4. Sur les frais de l’incident et l’exécution provisoire
La Sa Axa France Iard ès qualités d’assureur, [C], qui succombe, sera condamnée aux dépens de l’incident.
Il n’apparaît pas équitable de laisser à la Sa, [Adresse 12] la charge des frais irrépétibles engagés pour assurer la défense de ses droits. En conséquence, la Sa Axa France Iard, ès qualités d’assureur, [C] sera condamnée à lui verser la somme de 1 800 euros sur le fondement de l’article 700 du code de procédure civile.
En outre, il y a lieu de rejeter toutes autres demandes formulées à ce titre.
L’exécution provisoire est de droit et son exclusion n’est pas justifiée.

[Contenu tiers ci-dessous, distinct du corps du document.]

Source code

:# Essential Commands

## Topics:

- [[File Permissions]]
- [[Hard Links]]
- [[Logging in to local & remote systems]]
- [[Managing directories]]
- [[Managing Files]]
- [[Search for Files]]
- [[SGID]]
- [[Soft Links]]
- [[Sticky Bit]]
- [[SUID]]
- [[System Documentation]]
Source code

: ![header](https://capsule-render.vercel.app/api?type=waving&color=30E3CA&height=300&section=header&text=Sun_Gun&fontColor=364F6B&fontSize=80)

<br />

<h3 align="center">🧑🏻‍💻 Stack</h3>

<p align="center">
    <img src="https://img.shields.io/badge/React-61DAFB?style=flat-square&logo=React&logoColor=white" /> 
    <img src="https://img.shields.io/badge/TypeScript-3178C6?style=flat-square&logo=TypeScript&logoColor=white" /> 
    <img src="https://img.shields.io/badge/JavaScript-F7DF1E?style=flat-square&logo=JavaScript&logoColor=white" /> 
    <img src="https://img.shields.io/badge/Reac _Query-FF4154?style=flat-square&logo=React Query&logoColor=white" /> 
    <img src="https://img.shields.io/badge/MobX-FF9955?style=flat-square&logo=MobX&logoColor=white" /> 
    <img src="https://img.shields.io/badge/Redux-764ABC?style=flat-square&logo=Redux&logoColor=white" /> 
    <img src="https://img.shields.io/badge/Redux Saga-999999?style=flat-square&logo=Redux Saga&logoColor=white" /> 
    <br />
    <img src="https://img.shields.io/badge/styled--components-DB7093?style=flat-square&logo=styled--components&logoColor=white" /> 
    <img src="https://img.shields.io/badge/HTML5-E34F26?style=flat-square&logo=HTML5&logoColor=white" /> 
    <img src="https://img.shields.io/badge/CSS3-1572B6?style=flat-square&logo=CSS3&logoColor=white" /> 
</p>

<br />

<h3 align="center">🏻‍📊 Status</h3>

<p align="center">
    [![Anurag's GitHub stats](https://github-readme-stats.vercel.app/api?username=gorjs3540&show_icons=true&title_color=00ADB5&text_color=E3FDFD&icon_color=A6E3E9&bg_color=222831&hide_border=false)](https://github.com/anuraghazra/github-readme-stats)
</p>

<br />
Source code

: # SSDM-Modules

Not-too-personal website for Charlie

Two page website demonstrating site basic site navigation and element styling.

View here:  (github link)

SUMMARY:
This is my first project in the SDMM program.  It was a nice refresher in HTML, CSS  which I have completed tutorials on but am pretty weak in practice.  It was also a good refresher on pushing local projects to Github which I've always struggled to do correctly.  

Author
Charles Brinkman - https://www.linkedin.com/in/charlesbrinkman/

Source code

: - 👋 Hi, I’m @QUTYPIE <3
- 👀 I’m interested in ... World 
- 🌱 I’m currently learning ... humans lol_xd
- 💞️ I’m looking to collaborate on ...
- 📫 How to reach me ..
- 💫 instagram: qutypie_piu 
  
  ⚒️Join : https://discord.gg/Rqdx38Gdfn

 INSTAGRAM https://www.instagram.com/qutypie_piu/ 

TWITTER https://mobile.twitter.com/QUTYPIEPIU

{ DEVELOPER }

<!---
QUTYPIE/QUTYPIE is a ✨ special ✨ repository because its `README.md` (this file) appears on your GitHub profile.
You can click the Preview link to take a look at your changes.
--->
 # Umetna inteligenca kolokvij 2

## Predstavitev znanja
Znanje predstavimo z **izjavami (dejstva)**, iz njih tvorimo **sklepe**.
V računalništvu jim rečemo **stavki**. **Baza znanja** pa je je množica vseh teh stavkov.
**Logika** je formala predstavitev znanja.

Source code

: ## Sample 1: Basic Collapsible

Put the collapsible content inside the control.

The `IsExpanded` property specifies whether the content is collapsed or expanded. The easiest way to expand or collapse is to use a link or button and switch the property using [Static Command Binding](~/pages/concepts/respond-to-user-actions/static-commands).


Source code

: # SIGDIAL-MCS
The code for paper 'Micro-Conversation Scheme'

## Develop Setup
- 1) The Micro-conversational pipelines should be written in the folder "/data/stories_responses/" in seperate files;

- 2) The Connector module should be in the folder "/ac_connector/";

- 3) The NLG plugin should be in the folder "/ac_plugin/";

Le renvoi du dossier sera ordonné à l’audience de mise en état électronique du mercredi 20 mai 2026 à 8h30 pour recueil de la position des parties sur une mesure de médiation judiciaire.
PAR CES MOTIFS
Le juge de la mise en état, statuant publiquement, par ordonnance contradictoire et en premier ressort, prononcée par mise à disposition au greffe,
Condamne la Sa Axa France Iard, ès qualités d’assureur, [C] à verser à la Sa Société anonyme d’habitations à loyer modéré,, [Q] la somme de 79 600 euros HT, outre indexation sur l’évolution de l’indice BT01 à compter du 13 novembre 2024 jusqu’au jour de la présente ordonnance,
Déboute la Sas Bureau Alpes Contrôles et la Sa Euromaf assurance des ingénieurs et des architectes européens, ès qualités d’assureur décennal de la Sas Bureau Alpes Contrôles de leur demande de mise hors de cause,
Rejette le recours de la Sa Axa France Iard, ès qualités d’assureur, [C],
Condamne la Sa Axa France Iard, ès qualités d’assureur, [C] aux dépens de l’incident,
Condamne la Sa Axa France Iard, ès qualités d’assureur, [C] à verser à la Sa d’Hlm, [Q] la somme de 1 800 euros au titre des frais irrépétibles de l’incident,
Dit n’y avoir lieu d’écarter l’exécution provisoire de droit de la présente ordonnance,
Ordonne le renvoi du dossier à l’audience de mise en état électronique du mercredi 20 mai 2026 à 8h30 pour recueil de la position des parties sur une mesure de médiation judiciaire.